Una vez solos los pacientes en sus habitaciones, cenados y medicados, sin otra obligación que la de entregarse al descanso profundo —y reparador de los estragos sufridos por las visitas de sus familiares más belicosos—, el turno de noche de una planta hospitalaria se prepara para una larga jornada. A las 12 hay que repartir el tentempié que ayudará a la tropa a pasar la noche sin hambre —un yogurt o un vaso de leche con galletas—, por lo que el trasiego de los carros, con los alimentos y con su característico soniquete a lata, nos despierta bruscamente del sueño más bonito que habíamos tenido nunca. ¿No podríamos haberlo soñado en casa, donde nadie nos despertaba? ¡A la porra el descanso!
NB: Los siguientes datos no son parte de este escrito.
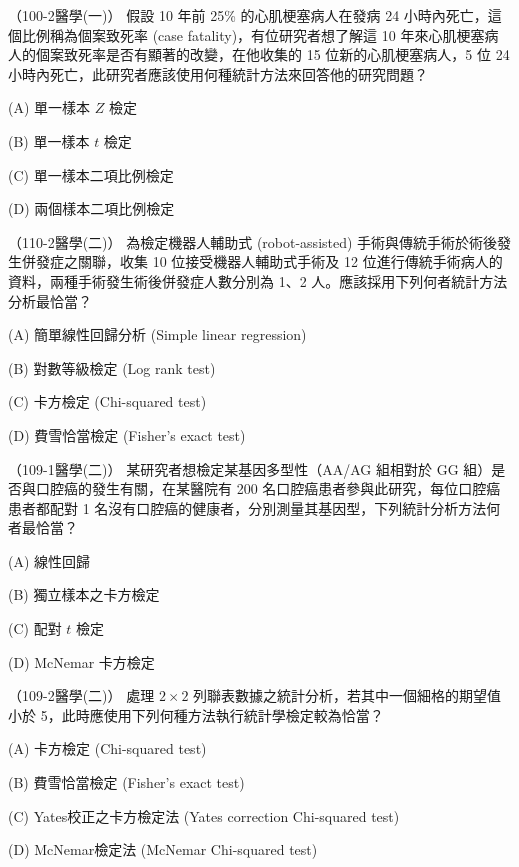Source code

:    \begin{docexam}{（100-2醫學(一)）}
        假設 10 年前 25\% 的心肌梗塞病人在發病 24 小時內死亡，這個比例稱為個案致死率 (case fatality)，有位研究者想了解這 10 年來心肌梗塞病人的個案致死率是否有顯著的改變，在他收集的 15 位新的心肌梗塞病人，5 位 24 小時內死亡，此研究者應該使用何種統計方法來回答他的研究問題？
        
        (A) 單一樣本 $Z$ 檢定
        
        (B) 單一樣本 $t$ 檢定

        (C) 單一樣本二項比例檢定
 
        (D) 兩個樣本二項比例檢定
    \end{docexam}
    
    \begin{docexam}{（110-2醫學(二)）}
        為檢定機器人輔助式 (robot-assisted) 手術與傳統手術於術後發生併發症之關聯，收集 10 位接受機器人輔助式手術及 12 位進行傳統手術病人的資料，兩種手術發生術後併發症人數分別為 1、2 人。應該採用下列何者統計方法分析最恰當？
        
        (A) 簡單線性回歸分析 (Simple linear regression)
        
        (B) 對數等級檢定 (Log rank test)

        (C) 卡方檢定 (Chi-squared test)
 
        (D) 費雪恰當檢定 (Fisher's exact test)
    \end{docexam}
    
    \begin{docexam}{（109-1醫學(二)）}
        某研究者想檢定某基因多型性（AA/AG 組相對於 GG 組）是否與口腔癌的發生有關，在某醫院有 200 名口腔癌患者參與此研究，每位口腔癌患者都配對 1 名沒有口腔癌的健康者，分別測量其基因型，下列統計分析方法何者最恰當？
        
        (A) 線性回歸
        
        (B) 獨立樣本之卡方檢定

        (C) 配對 $t$ 檢定
 
        (D) McNemar 卡方檢定
    \end{docexam}
    
    \begin{docexam}{（109-2醫學(二)）}
        處理 $2 \times 2$ 列聯表數據之統計分析，若其中一個細格的期望值小於 5，此時應使用下列何種方法執行統計學檢定較為恰當？
        
        (A) 卡方檢定 (Chi-squared test)
        
        (B) 費雪恰當檢定 (Fisher's exact test)

        (C) Yates校正之卡方檢定法 (Yates correction Chi-squared test)
 
        (D) McNemar檢定法 (McNemar Chi-squared test)
    \end{docexam}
Ya sabemos que nos costará tres horas, por lo menos, volver a quedarnos dormidos. El vecino de al lado lo tiene mejor: ronca como un poseído… ese se duerme rápido, ya lo sabemos. Pero, honestamente, para ser sinceros con nosotros mismos, lo que nos gustaría de verdad, es que la enfermera, en vez de entrar con un fuerte taconeo pronunciando nuestro nombre con voz atronadora diciendo ¡José, venga, un yogurtito para que duermas mejor!, nos zarandeara suavemente en un brazo o mejor en la mano —hasta que tuviéramos que dejar de hacernos los dormidos, porque ya nos despertó el carrito— y nos dijera con voz melosa y susurrante José… ¿qué quieres, cariño, un yogurt o un vasito de leche con galletas? Y al comunicarle nuestras preferencias mientras se nos atragantaban las palabras, nos contestara: ¡Vale, cariño, ahora mismito te lo traigo… No te duermas todavía, que enseguida vuelvo! ¡Cuando lo que desearíamos sería dormirnos en ese momento! ¡En fin! Soñar despiertos también es una opción.
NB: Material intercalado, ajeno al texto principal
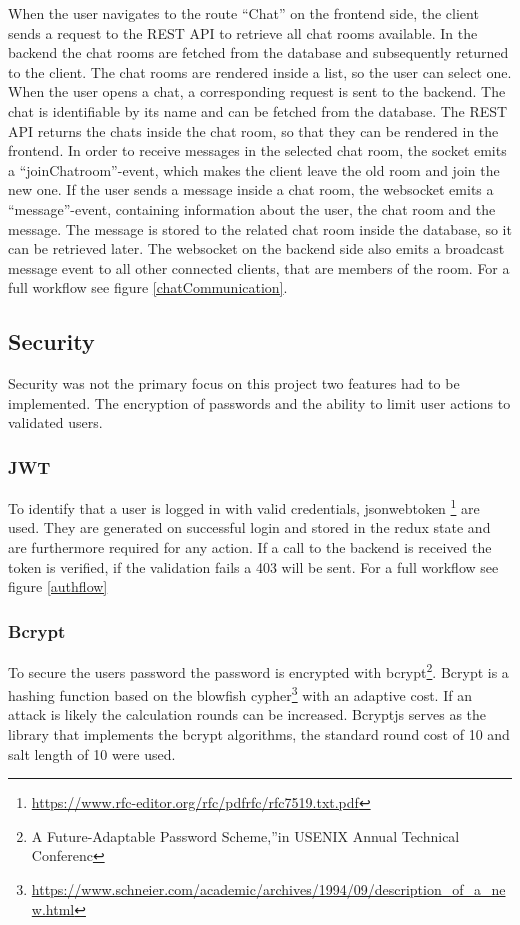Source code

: When the user navigates  to the route “Chat” on the frontend side, the client sends a request to the REST API to retrieve all chat rooms available. In the backend the chat rooms are fetched from the database and subsequently returned to the client.
The chat rooms are rendered inside a list, so the user can select one.
When the user opens a chat, a corresponding request is sent to the backend. The chat is identifiable by its name and can be fetched from the database.
The REST API returns the chats inside the chat room, so that they can be rendered in the frontend.
In order to receive messages in the selected chat room, the socket emits a “joinChatroom”-event, which makes the client leave the old room and join the new one.
If the user sends a message inside a chat room, the websocket emits a “message”-event, containing information about the user, the chat room and the message. 
The message is stored to the related chat room inside the database, so it can be retrieved later.
The websocket on the backend side also emits a broadcast message event to all other connected clients, that are members of the room. For a full workflow see figure \ref{chatCommunication}.


\subsection{Security}
Security was not the primary focus on this project two features had to be implemented. The encryption of passwords and the ability to limit user actions to validated users. 
\subsubsection{JWT}
To identify that a user is logged in with valid credentials, jsonwebtoken \footnote{\url{https://www.rfc-editor.org/rfc/pdfrfc/rfc7519.txt.pdf}} are used. They are generated on successful login and stored in the redux state and are furthermore required for any action. If a call to the backend is received the token is verified, if the validation fails a 403 will be sent. For a full workflow see figure \ref{authflow}

\subsubsection{Bcrypt}
To secure the users password the password is encrypted with bcrypt\footnote{A  Future-Adaptable  Password  Scheme,”in USENIX Annual Technical Conferenc}. Bcrypt is a hashing function based on the blowfish cypher\footnote{\url{https://www.schneier.com/academic/archives/1994/09/description\_of\_a\_new.html}} with an adaptive cost. If an attack is likely the calculation rounds can be increased. Bcryptjs serves as the library that implements the bcrypt algorithms, the standard round cost of 10 and salt length of 10 were used.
Y acabado el snack de medianoche, con un paciente aquejado de insomnio,… empieza el Gran Misterio. ¿Qué hace el personal de planta de cualquier hospital en el intervalo comprendido, más o menos, entre la 1 y las 6 de la madrugada, que es cuando llega el siguiente turno, con acompañamiento de fanfarrias en forma de grandes risas y sonido de tambores en los tacones de los zapatos? Porque no falla: las 6 de la mañana, es la hora del toque de diana en todos los hospitales. Haber dormido o no, es intrascendente. A esa hora ya no duerme ni el apuntador, aunque el médico le haya prescrito una cura de sueño...

Diferentes personas a lo largo de mis años, han coincidido en el relato de que además de cumplir con los protocolos de vigilancia y administración de medicamentos pautados a algunos de los ingresados —con mayor o menor diligencia, todo hay que decirlo, pero con gran profusión de ruido de voces, carros y zapatos en todos ellos— se lo pasan pipa… a juzgar por el coro de risas que se suelen escuchar cuando el silencio se adueña de la noche. Algo tendrá el agua cuando la bendicen. No es objeto de trueque el que, en vez de reír, se pongan a dormir, pero sí sería bueno que respetaran el sueño de los pacientes.
Descansar por lo tanto en un hospital, es imposible… pero sería deseable. Quizás por eso no deberíamos extrañarnos de que los enfermos al recibir el alta, salgan más desmejorados de lo que entraron y que de vuelta a casa coman como lobos y duerman como benditos.